The following code cleanly terminates threads nested inside processes in python. Processes are started using a ProcessPoolExecutor. To shutdown the pool cleanly, threads must be signaled to terminate via a threading Event. The SIGINT signal is captured for the parent and all child processes so that a KeyboardInterrupt exception is not thrown which would lead to threads or processes terminating in an unclean state after the user pressing ctrl + c and raising the SIGINT signal. All futures of processes containing threads are waited on to terminate using wait.
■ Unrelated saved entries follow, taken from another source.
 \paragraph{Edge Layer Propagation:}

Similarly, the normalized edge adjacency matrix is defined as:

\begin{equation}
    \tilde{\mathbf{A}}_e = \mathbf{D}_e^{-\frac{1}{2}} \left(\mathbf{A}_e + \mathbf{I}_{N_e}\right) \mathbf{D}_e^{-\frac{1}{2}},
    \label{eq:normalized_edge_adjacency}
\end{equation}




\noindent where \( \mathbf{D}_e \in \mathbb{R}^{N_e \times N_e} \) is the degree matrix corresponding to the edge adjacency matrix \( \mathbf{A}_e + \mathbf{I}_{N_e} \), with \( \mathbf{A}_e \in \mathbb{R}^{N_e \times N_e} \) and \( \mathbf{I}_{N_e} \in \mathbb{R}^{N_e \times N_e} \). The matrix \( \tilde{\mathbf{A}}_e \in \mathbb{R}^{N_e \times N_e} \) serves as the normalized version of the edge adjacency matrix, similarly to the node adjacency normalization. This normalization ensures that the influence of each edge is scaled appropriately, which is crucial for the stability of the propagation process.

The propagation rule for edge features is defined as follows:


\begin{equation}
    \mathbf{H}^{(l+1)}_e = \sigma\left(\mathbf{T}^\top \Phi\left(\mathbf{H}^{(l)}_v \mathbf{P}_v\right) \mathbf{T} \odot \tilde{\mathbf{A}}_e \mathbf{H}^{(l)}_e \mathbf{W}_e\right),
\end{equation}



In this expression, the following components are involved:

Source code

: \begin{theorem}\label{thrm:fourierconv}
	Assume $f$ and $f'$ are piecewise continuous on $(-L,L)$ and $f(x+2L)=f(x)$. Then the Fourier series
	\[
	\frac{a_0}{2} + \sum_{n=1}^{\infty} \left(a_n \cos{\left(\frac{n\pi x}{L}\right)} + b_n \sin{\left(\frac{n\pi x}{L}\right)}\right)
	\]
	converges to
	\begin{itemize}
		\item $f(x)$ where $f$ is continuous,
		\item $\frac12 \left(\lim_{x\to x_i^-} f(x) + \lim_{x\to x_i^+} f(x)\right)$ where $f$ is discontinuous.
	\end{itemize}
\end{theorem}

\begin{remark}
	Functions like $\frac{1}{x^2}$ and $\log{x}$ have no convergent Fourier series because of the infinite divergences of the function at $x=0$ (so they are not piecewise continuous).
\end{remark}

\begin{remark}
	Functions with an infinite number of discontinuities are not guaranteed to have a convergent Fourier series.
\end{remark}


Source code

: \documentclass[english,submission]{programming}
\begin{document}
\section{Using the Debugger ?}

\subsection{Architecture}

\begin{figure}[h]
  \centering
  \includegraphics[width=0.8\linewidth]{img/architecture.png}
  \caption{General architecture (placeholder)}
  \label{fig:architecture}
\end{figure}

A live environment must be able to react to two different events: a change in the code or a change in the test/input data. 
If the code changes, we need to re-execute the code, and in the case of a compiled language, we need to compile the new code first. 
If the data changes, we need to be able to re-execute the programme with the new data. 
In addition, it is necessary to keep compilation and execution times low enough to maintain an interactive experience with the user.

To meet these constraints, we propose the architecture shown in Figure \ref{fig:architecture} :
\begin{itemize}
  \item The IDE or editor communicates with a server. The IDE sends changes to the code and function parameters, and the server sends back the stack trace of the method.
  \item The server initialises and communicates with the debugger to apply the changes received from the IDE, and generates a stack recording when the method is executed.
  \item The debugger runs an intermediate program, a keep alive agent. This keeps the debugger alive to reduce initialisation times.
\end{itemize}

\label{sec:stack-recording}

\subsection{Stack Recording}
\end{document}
Finally, the process pool can be shutdown clearnly using shutdown, now that all tasks submitted to the pool are complete.

import concurrent.futures
import multiprocessing
import os
import signal
import threading
import time

terminate = threading.Event()

def sigint(sig, frame):
    print(f"SIGINT received by {os.getpid()} -> setting terminate")
    terminate.set()

def thread_worker():
    tid = threading.get_ident()
    pid = os.getpid()
    while not terminate.is_set():
        print(f"sleeping in thread {tid} in process {pid}")
        time.sleep(1)
    print(f"{thread_worker} in thread {tid} in process {pid} finished cleanly")

def process_worker():
    signal.signal(signal.SIGINT, sigint)
    t = threading.Thread(target=thread_worker, daemon=True)
    t.start()
    t.join()
    print(f"{process_worker} in process {os.getpid()} finished cleanly")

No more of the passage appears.